***** Source material
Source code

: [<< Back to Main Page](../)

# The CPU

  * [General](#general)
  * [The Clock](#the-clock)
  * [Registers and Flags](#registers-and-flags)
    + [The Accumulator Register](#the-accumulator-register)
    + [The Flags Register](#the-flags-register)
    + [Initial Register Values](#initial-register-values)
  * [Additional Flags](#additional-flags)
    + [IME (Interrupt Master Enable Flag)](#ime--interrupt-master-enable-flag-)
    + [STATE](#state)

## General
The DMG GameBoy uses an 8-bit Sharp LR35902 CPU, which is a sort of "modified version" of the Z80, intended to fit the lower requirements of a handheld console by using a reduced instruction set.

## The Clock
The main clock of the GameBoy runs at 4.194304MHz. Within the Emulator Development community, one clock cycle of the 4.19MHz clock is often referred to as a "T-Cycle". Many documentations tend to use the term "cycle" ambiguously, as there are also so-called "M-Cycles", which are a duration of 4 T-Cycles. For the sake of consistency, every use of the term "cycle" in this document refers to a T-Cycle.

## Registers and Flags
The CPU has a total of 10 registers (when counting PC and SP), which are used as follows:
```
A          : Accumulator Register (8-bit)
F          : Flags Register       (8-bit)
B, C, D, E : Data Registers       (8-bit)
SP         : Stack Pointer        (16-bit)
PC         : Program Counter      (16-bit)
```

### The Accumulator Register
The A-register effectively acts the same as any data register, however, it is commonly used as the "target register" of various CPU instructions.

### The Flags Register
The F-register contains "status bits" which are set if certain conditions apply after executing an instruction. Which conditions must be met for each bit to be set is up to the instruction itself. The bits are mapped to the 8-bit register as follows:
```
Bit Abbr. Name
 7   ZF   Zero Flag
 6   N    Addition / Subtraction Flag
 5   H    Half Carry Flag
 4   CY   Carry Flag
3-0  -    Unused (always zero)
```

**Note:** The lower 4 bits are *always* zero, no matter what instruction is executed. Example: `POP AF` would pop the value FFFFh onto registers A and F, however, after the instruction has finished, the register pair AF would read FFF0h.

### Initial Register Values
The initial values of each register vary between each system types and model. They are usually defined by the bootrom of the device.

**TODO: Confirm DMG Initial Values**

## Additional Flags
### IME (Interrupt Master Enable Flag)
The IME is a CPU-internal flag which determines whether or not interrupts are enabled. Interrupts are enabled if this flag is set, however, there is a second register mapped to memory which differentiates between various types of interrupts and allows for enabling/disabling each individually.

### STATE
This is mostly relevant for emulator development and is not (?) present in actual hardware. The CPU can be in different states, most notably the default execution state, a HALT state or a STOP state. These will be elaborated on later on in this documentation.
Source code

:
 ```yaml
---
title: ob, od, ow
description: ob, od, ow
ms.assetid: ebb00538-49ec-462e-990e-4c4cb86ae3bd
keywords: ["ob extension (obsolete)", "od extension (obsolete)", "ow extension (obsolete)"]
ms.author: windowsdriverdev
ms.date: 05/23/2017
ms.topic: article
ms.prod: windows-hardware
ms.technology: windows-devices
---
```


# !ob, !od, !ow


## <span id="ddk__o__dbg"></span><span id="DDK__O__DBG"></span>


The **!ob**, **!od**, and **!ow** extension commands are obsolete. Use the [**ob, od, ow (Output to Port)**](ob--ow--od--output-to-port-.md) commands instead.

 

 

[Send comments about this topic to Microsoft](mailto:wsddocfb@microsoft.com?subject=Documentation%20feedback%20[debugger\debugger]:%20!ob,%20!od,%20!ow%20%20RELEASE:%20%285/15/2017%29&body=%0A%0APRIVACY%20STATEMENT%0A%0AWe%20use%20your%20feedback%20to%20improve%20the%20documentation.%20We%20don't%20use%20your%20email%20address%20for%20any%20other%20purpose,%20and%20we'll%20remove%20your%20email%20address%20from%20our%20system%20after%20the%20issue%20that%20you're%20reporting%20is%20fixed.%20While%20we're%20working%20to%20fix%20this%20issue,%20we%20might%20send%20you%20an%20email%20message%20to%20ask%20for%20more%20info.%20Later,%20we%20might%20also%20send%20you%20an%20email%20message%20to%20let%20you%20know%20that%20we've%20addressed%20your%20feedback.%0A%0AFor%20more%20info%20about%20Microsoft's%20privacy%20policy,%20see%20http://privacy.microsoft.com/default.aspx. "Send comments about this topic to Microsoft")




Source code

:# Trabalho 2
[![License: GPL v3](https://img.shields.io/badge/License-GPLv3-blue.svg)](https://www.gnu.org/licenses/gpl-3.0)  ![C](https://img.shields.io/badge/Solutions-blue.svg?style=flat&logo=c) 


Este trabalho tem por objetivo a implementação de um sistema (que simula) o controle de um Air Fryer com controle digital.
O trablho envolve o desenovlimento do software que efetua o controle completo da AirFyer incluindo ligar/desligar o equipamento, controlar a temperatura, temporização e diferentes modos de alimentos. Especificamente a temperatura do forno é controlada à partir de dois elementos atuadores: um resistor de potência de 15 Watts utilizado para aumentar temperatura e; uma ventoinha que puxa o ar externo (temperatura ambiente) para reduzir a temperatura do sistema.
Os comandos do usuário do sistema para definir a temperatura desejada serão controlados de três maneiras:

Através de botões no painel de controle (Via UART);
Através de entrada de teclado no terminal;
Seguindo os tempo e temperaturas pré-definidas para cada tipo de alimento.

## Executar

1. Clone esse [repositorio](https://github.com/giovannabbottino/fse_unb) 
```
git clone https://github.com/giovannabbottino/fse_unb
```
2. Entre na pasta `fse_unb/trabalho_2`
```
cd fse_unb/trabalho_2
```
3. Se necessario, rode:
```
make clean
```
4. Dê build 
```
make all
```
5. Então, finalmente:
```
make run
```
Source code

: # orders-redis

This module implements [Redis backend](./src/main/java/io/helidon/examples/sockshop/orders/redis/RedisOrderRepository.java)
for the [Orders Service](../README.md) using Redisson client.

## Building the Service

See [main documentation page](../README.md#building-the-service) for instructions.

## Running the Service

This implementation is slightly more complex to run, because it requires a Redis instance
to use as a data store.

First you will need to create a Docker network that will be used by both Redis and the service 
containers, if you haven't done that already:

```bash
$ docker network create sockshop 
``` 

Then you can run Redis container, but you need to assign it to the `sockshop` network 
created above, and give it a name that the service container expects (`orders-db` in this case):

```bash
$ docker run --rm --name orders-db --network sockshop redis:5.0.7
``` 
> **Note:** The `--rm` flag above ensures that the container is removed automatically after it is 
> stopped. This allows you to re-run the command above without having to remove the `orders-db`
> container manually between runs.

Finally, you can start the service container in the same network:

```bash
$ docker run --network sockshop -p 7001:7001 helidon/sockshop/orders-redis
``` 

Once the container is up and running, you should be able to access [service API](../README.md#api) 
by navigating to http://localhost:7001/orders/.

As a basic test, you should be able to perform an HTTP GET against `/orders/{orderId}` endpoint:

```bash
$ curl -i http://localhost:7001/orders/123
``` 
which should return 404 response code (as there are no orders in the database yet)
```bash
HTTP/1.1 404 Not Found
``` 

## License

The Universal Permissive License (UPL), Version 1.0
**********
• Exercise prompt
Please say how many lines in the records above contain the word "README", giving the number alone.

• Task solution
3